Archive

Quotes

I reckon being ill as one of the great pleasures of life, provided one is not too ill and is not obliged to work till one is better.

—Samuel Butler, c. 1902

Plagues are as certain as death and taxes.

—Richard Krause, 1982

If we wait for a pandemic to appear, it will be too late to prepare.

—George W. Bush, 2005

Disease is not of the body but of the place.

—Latin proverb

What timid man does not avoid contact with the sick, fearing lest he contract a disease so near?

—Ovid, c. 10

Disease generally begins that equality which death completes.

—Samuel Johnson, 1750

Men take diseases, one of another.
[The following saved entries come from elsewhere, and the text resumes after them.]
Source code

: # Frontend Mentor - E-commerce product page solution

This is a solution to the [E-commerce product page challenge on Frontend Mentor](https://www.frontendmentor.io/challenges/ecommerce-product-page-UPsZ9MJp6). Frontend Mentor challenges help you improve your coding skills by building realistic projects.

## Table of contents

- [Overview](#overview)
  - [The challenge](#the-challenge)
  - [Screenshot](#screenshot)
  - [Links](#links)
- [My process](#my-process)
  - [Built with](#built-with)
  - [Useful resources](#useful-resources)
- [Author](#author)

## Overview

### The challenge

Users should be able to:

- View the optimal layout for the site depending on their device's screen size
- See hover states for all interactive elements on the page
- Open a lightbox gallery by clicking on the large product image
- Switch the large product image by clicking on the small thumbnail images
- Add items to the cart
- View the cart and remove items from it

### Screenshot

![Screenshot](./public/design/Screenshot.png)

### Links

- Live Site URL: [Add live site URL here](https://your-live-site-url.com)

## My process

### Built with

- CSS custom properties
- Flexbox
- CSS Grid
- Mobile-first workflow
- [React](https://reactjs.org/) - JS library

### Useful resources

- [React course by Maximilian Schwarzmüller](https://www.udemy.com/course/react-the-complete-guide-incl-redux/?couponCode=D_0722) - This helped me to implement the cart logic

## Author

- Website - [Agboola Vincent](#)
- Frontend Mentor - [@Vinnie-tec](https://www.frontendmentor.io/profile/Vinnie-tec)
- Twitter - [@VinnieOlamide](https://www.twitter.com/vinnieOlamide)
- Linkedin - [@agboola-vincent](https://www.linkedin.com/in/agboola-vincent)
Therefore let men take heed of their company.

—William Shakespeare, c. 1600

Diseases are not immutable entities but dynamic social constructions that have biographies of their own.

—Robert P. Hudson, 1983

Everyone who is sick is someone else’s patient zero.

—Leslie Jamison, 2020

It is strange indeed that the more we learn about how to build health, the less healthy Americans become.

—Adelle Davis, 1951

Ours is an age which consciously pursues health, and yet only believes in the reality of sickness.

—Susan Sontag, 1963

I have learned much from disease which life could never have taught me anywhere else.

—Johann Wolfgang von Goethe, 1830

Hygienic law, like martial law, supersedes rights in crises.